*How to complete this task:* Each line from the start of the listing below through the line containing "Everything isdone from command prompt" should be reproduced exactly, with no others.

*Provided entries:*
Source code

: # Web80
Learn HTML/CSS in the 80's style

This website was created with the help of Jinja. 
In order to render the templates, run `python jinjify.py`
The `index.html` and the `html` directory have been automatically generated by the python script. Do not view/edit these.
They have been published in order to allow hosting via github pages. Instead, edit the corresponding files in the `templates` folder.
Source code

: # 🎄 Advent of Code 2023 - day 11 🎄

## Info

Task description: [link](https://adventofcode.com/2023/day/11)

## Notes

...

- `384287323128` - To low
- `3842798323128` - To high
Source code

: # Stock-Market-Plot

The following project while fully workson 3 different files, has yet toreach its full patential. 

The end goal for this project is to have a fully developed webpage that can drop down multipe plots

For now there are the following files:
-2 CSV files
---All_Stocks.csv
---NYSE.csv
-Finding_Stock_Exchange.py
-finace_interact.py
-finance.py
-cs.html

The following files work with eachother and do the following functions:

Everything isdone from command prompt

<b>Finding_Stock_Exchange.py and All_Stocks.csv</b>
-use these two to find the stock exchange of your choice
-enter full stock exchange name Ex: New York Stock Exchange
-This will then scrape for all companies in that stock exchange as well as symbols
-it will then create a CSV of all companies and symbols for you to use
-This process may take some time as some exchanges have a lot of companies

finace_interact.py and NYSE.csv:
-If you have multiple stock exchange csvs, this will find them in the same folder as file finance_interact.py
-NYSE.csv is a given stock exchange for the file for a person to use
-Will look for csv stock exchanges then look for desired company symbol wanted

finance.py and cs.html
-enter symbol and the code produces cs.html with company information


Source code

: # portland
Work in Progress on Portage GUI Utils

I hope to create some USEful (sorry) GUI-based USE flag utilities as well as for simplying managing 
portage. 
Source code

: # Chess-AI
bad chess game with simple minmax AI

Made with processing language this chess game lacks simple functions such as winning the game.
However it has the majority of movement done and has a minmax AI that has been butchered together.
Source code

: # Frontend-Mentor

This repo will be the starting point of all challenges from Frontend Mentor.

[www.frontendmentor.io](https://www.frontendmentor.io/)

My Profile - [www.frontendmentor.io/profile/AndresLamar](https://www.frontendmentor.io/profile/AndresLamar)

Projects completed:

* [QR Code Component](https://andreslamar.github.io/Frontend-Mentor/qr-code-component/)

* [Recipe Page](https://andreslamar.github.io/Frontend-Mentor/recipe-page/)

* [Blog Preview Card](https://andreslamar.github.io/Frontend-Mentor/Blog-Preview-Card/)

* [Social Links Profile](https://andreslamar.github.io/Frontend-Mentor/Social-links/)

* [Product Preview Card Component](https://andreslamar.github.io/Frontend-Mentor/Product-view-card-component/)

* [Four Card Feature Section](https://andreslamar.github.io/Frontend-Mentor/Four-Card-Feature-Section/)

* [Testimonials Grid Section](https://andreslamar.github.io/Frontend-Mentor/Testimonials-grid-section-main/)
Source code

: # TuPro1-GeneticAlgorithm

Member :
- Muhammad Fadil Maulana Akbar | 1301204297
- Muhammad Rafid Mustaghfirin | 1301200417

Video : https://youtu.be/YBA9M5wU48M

*Task output:*
Source code

: # Web80
Learn HTML/CSS in the 80's style

This website was created with the help of Jinja. 
In order to render the templates, run `python jinjify.py`
The `index.html` and the `html` directory have been automatically generated by the python script. Do not view/edit these.
They have been published in order to allow hosting via github pages. Instead, edit the corresponding files in the `templates` folder.
Source code

: # 🎄 Advent of Code 2023 - day 11 🎄

## Info

Task description: [link](https://adventofcode.com/2023/day/11)

## Notes

...

- `384287323128` - To low
- `3842798323128` - To high
Source code

: # Stock-Market-Plot

The following project while fully workson 3 different files, has yet toreach its full patential. 

The end goal for this project is to have a fully developed webpage that can drop down multipe plots

For now there are the following files:
-2 CSV files
---All_Stocks.csv
---NYSE.csv
-Finding_Stock_Exchange.py
-finace_interact.py
-finance.py
-cs.html

The following files work with eachother and do the following functions:

Everything isdone from command prompt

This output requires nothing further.